HOW TO COMPLETE THIS TASK:
Below are lines of data; restate word for word those running from the line containing "Можно сказать, что" to the line containing "еще и вероятностью", inclusive, and no others.

MATERIAL SUPPLIED:

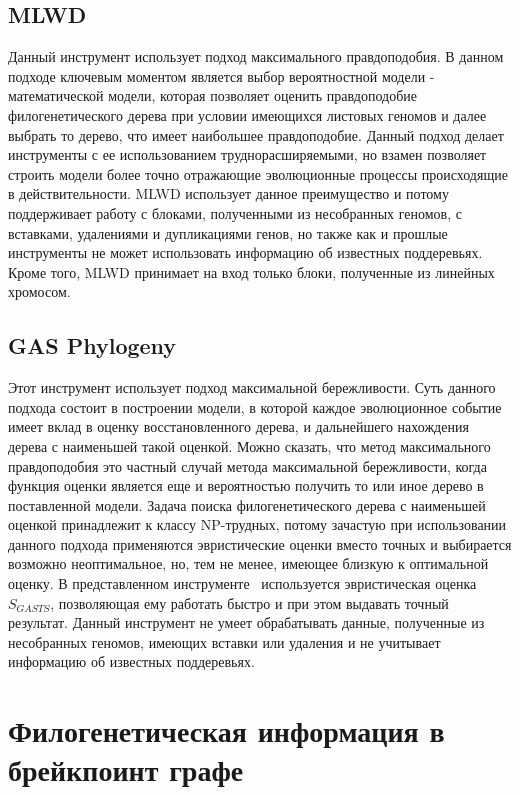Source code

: \subsection{MLWD~\cite{hu2014mlgo}}
Данный инструмент использует подход максимального правдоподобия.
В данном подходе ключевым моментом является выбор вероятностной модели - математической модели,
которая позволяет оценить правдоподобие филогенетического дерева при условии имеющихся листовых геномов
и далее выбрать то дерево, что имеет наибольшее правдоподобие.
Данный подход делает инструменты с ее использованием труднорасширяемыми,
но взамен позволяет строить модели более точно отражающие эволюционные процессы происходящие в действительности.
MLWD использует данное преимущество и потому поддерживает работу с блоками, полученными из несобранных геномов,
с вставками, удалениями и дупликациями генов, но также как
и прошлые инструменты не может использовать информацию об известных поддеревьях.
Кроме того, MLWD принимает на вход только блоки, полученные из линейных хромосом.

\subsection{GAS Phylogeny}
Этот инструмент использует подход максимальной бережливости.
Суть данного подхода состоит в построении модели,
в которой каждое эволюционное событие имеет вклад в оценку восстановленного дерева, и дальнейшего нахождения дерева с наименьшей такой оценкой.
Можно сказать, что метод максимального правдоподобия это частный случай метода максимальной бережливости, когда функция оценки является
еще и вероятностью получить то или иное дерево в поставленной модели.
Задача поиска филогенетического дерева с наименьшей оценкой принадлежит к классу NP-трудных, потому зачастую при использовании данного подхода
применяются эвристические оценки вместо точных и выбирается возможно неоптимальное, но, тем не менее, имеющее близкую к оптимальной оценку.
В представленном инструменте~\cite{xu2011gasts} используется эвристическая оценка $S_{GASTS}$, позволяющая ему работать быстро и при этом выдавать точный результат.
Данный инструмент не умеет обрабатывать данные, полученные из несобранных геномов, имеющих вставки или удаления и не учитывает информацию об
известных поддеревьях.

\section{Филогенетическая информация в брейкпоинт графе}

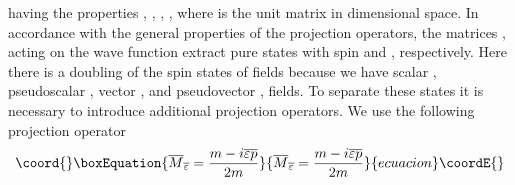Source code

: \documentclass[a4paper,12pt]{article}
\begin{document}
having the properties \coordHE{}, \coordHE{}, \coordHE{}, \coordHE{}, where \coordHE{} is the unit matrix
in \coordHE{} dimensional space. In accordance with the general
properties of the projection operators, the matrices \coordHE{},
\coordHE{} acting on the wave function extract pure states with
spin \coordHE{} and \coordHE{}, respectively. Here there is a doubling of the
spin states of fields because we have scalar \coordHE{},
pseudoscalar \coordHE{}, vector \myHighlight{$\psi _\mu $}\coordHE{}, and
pseudovector \myHighlight{$\widetilde{\psi }_\mu $}\coordHE{}, fields. To separate these
states it is necessary to introduce additional projection
operators. We use the following projection operator
\begin{equation}\coord{}\boxEquation{
\overline{M}_{\overline{\varepsilon
}}=\frac{m-i\overline{\varepsilon } \overline{p}}{2m}  \label{32}
}{
\overline{M}_{\overline{\varepsilon
}}=\frac{m-i\overline{\varepsilon } \overline{p}}{2m}  }{ecuacion}\coordE{}\end{equation}
\end{document}
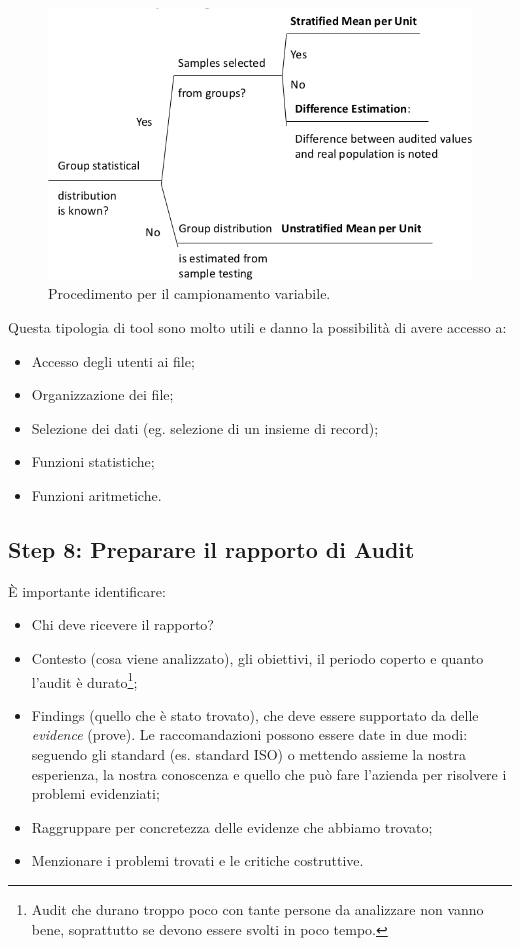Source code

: \begin{figure}[h!]
        \begin{center}
                \includegraphics[scale=0.5]{res/img/variable_sampling.png}
        \end{center}
        \caption{Procedimento per il campionamento variabile.}
        \label{fig:variable:sampling}
\end{figure}


Questa tipologia di tool sono molto utili e danno la possibilità di avere
accesso a:
\begin{itemize}
\item Accesso degli utenti ai file;
\item Organizzazione dei file;
\item Selezione dei dati (eg. selezione di un insieme di record);
\item Funzioni statistiche;
\item Funzioni aritmetiche.
\end{itemize}

\subsection{Step 8: Preparare il rapporto di Audit}

È importante identificare:
\begin{itemize}
\item Chi deve ricevere il rapporto?
\item Contesto (cosa viene analizzato), gli obiettivi, il periodo coperto e
quanto l'audit è durato\footnote{Audit che durano troppo poco con tante persone
da analizzare non vanno bene, soprattutto se devono essere svolti in poco
tempo.};
\item Findings (quello che è stato trovato), che deve essere supportato da delle
\emph{evidence} (prove). Le raccomandazioni possono essere date in due modi:
seguendo gli standard (es. standard ISO) o mettendo assieme la nostra
esperienza, la nostra conoscenza e quello che può fare l'azienda per risolvere i
problemi evidenziati;
\item Raggruppare per concretezza delle evidenze che abbiamo trovato;
\item Menzionare i problemi trovati e le critiche costruttive.
\end{itemize}

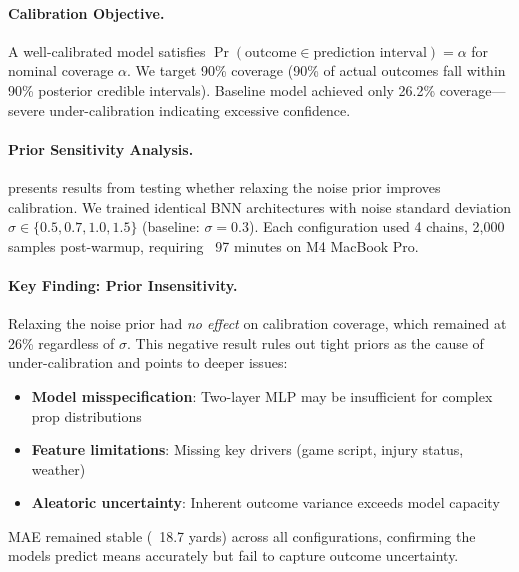 \paragraph{Calibration Objective.}
A well-calibrated model satisfies $\Pr(\text{outcome} \in \text{prediction interval}) = \alpha$ for nominal coverage $\alpha$. We target 90\% coverage (90\% of actual outcomes fall within 90\% posterior credible intervals). Baseline model achieved only 26.2\% coverage—severe under-calibration indicating excessive confidence.

\paragraph{Prior Sensitivity Analysis.}
 presents results from testing whether relaxing the noise prior improves calibration. We trained identical BNN architectures with noise standard deviation $\sigma \in \{0.5, 0.7, 1.0, 1.5\}$ (baseline: $\sigma=0.3$). Each configuration used 4 chains, 2,000 samples post-warmup, requiring ~97 minutes on M4 MacBook Pro.

\begin{table}[htbp]
\centering
\caption{BNN Prior Sensitivity Analysis: Calibration vs Noise Standard Deviation}
\label{tab:bnn-prior-sensitivity}

\end{table}

\paragraph{Key Finding: Prior Insensitivity.}
Relaxing the noise prior had \emph{no effect} on calibration coverage, which remained at 26\% regardless of $\sigma$. This negative result rules out tight priors as the cause of under-calibration and points to deeper issues:
\begin{itemize}
  \item \textbf{Model misspecification}: Two-layer MLP may be insufficient for complex prop distributions
  \item \textbf{Feature limitations}: Missing key drivers (game script, injury status, weather)
  \item \textbf{Aleatoric uncertainty}: Inherent outcome variance exceeds model capacity
\end{itemize}

MAE remained stable (~18.7 yards) across all configurations, confirming the models predict means accurately but fail to capture outcome uncertainty.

SOLUTION BELOW:
Можно сказать, что метод максимального правдоподобия это частный случай метода максимальной бережливости, когда функция оценки является
еще и вероятностью получить то или иное дерево в поставленной модели.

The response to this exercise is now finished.